Issues with current ML validation score

Question

Issues with current ML validation score

GinoWoz1 opened this issue 6 years ago · 3 comments

GinoWoz1 commented 6 years ago

Hello,

Thanks for the help so far. I was able to get the tool up and running in windows.

However, 2 weird things I am observing.

When I use Gradient Boost Regressor - my score gets worse by the generation even when I switched the scoring function sign. The first score is nearly my best score I have gotten by myself (no feature engineering done on data set).

https://github.com/GinoWoz1/AdvancedHousePrices/blob/master/FEW_GB.ipynb

When I use Random Forest - same scorer - current ML validation score returns as 0 and runs really fast

https://github.com/GinoWoz1/AdvancedHousePrices/blob/master/FEW_RF.ipynb

I think I am missing something on how to use this tool but no idea what. I am trying to use this in tandem with TPOT as I am exploring feature creation GA/GP based tools. Sincerely appreciate any advice/guidance you can provide.

Sincerely,
G

Answer 1 · 2018-12-05T16:38:50.000Z

Hello @lacava

Sorry for the bother , but have you had a chance to look at this ? I have been messing around with TPOT for the last 4 months and have talked to Randy Olson a few times ; he had referred me to Few and I am hoping to do a few tests with Few and Tpot over the winter . My name is Justin Joyce and currently I am exploring multiple genetic algorithm and programming methods as a masters student .

Sincerely,
Justin

Answer 2 · 2018-12-05T17:29:53.000Z

Hi Justin, I did look at it and ran it a couple times. It looks like there is a small bug with Few, which is that it prints out that the current ml validation score is 0 when it is not, as shown by the internal CV score that is printed.

Otherwise, this just seems to be a dataset that is not amenable to feature learning. I have found that, when paired with Gradient boosting or other high-capacity methods, it is quite difficult to find a transformation of the data that will improve the underlying ML using Few. Using Lasso, I was able to occasionally find a reduced feature space, but not one that dramatically improved the score.

You also may be interested in trying Feat, which is a more powerful version of Few that I have been working on for the last year.
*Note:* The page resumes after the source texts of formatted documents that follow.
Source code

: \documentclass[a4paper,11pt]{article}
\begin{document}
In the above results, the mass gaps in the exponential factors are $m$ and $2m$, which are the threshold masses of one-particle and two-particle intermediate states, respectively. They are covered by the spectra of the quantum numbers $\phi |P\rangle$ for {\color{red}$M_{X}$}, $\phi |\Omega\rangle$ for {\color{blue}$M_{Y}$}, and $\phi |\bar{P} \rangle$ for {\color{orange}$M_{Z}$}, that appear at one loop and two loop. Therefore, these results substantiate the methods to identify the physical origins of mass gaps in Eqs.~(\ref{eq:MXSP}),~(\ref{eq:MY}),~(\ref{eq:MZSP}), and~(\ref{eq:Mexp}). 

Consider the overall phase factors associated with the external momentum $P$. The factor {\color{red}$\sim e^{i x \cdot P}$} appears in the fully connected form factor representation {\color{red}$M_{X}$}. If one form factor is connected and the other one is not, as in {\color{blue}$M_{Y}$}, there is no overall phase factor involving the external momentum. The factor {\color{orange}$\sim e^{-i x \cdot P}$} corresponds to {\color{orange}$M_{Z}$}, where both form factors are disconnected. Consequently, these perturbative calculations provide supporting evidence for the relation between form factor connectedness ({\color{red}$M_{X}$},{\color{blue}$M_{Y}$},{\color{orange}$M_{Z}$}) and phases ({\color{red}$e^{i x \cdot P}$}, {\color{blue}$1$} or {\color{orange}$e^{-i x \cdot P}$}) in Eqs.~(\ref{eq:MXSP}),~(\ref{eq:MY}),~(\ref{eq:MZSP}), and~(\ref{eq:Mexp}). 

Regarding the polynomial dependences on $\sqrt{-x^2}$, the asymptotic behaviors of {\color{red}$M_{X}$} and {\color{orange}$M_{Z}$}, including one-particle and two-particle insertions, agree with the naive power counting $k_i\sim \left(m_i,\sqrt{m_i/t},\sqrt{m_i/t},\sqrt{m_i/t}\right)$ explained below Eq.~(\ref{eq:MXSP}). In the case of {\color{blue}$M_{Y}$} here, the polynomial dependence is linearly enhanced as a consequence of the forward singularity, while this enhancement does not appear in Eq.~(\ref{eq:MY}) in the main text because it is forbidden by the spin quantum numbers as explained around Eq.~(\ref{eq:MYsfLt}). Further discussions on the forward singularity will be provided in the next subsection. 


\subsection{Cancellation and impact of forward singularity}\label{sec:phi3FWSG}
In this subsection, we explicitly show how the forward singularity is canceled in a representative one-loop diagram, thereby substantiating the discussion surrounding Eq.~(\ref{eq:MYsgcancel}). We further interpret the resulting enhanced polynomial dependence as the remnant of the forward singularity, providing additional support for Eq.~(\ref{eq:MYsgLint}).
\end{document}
It has a similar sklearn interface, uses a GA to drive search, and includes neural network activation functions and backprop for learning weights. Here's the result of running that:

from feat import Feat
from sklearn.metrics import r2_score


learner = Feat(gens=1000,max_stall=100,pop_size=100,backprop=True,
               verbosity=2,
               max_dim=50,
               feature_names = ','.join(X_train.columns))
X = X_train.values
y = y_train
learner.fit(X,y)


print('final score: {}'.format(r2_score(y_train, learner.predict(X)))) 
  
print('model:\n',learner.get_model())

final score: 0.9004700679745707
model:
Feature Weight
relu(2ndFlrSF) 4575965.203086
(2ndFlrSF^2) -2993884.266219
(2ndFlrSF^3) 2704420.880597
2ndFlrSF -2653911.531777
relu(2ndFlrSF) -2328605.023701
(GrLivArea^3) -972888.992427
LotArea 829523.137047
YearBuilt 741179.594699
relu(GrLivArea) 689061.927277
relu(OverallQual) 630256.458467
relu(LotArea) -593285.483499
TotalBsmtSF 536721.385827
float(OverallCond) 408904.496879
sqrt(|YearBuilt|) 341173.116787
1stFlrSF 340342.422143
float(GarageCars) 286630.673027
OverallQual 230831.115685
(OverallQual*GarageArea) 214190.124423
BsmtFinSF1 192567.902371
(TotalBsmtSF+BsmtUnfSF) -192281.015785
relu(OverallQual) 189096.541817
float(Fireplaces) 183822.299462
GrLivArea 155897.078241
float(Condition2_Norm) 116659.048371
ScreenPorch 102781.956623
float(Neighborhood_OldTown) -100922.111480
float(HalfBath) 97458.382917

The downside is that you can't specify your own scoring_function at the moment.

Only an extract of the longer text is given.